▶ _AIM OF THE EXERCISE_
Among the records below, find each line that includes the string "ProcessName" and copy it.

▶ _SUPPLIED MATERIAL_

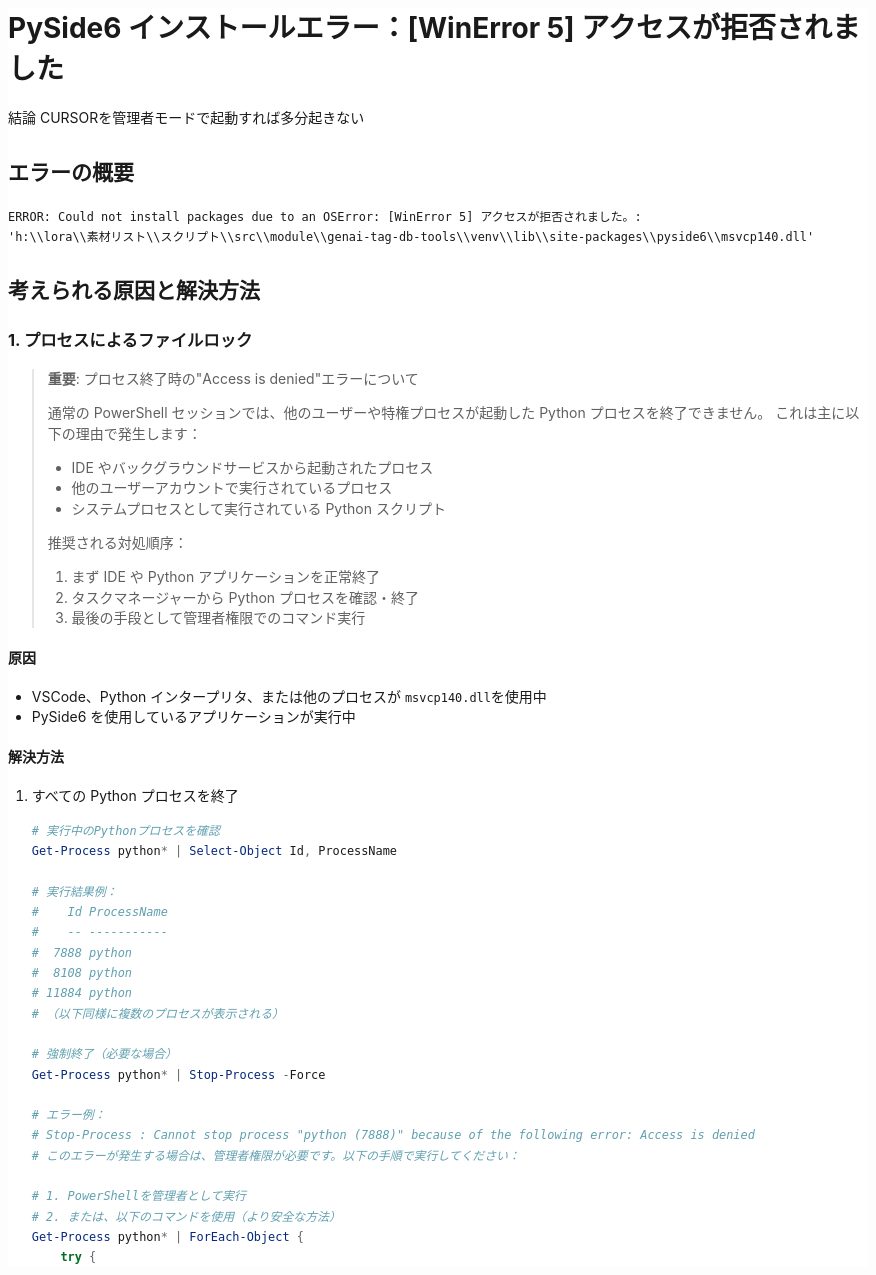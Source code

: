 # PySide6 インストールエラー：[WinError 5] アクセスが拒否されました

結論 CURSORを管理者モードで起動すれば多分起きない

## エラーの概要

```
ERROR: Could not install packages due to an OSError: [WinError 5] アクセスが拒否されました。:
'h:\\lora\\素材リスト\\スクリプト\\src\\module\\genai-tag-db-tools\\venv\\lib\\site-packages\\pyside6\\msvcp140.dll'
```

## 考えられる原因と解決方法

### 1. プロセスによるファイルロック

> **重要**: プロセス終了時の"Access is denied"エラーについて
>
> 通常の PowerShell セッションでは、他のユーザーや特権プロセスが起動した Python プロセスを終了できません。
> これは主に以下の理由で発生します：
>
> - IDE やバックグラウンドサービスから起動されたプロセス
> - 他のユーザーアカウントで実行されているプロセス
> - システムプロセスとして実行されている Python スクリプト
>
> 推奨される対処順序：
>
> 1. まず IDE や Python アプリケーションを正常終了
> 2. タスクマネージャーから Python プロセスを確認・終了
> 3. 最後の手段として管理者権限でのコマンド実行

#### 原因

- VSCode、Python インタープリタ、または他のプロセスが `msvcp140.dll`を使用中
- PySide6 を使用しているアプリケーションが実行中

#### 解決方法

1. すべての Python プロセスを終了

   ```powershell
   # 実行中のPythonプロセスを確認
   Get-Process python* | Select-Object Id, ProcessName

   # 実行結果例：
   #    Id ProcessName
   #    -- -----------
   #  7888 python
   #  8108 python
   # 11884 python
   # （以下同様に複数のプロセスが表示される）

   # 強制終了（必要な場合）
   Get-Process python* | Stop-Process -Force

   # エラー例：
   # Stop-Process : Cannot stop process "python (7888)" because of the following error: Access is denied
   # このエラーが発生する場合は、管理者権限が必要です。以下の手順で実行してください：

   # 1. PowerShellを管理者として実行
   # 2. または、以下のコマンドを使用（より安全な方法）
   Get-Process python* | ForEach-Object {
       try {
   ```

▶ _ANSWER TO THE EXERCISE_
   Get-Process python* | Select-Object Id, ProcessName
   #    Id ProcessName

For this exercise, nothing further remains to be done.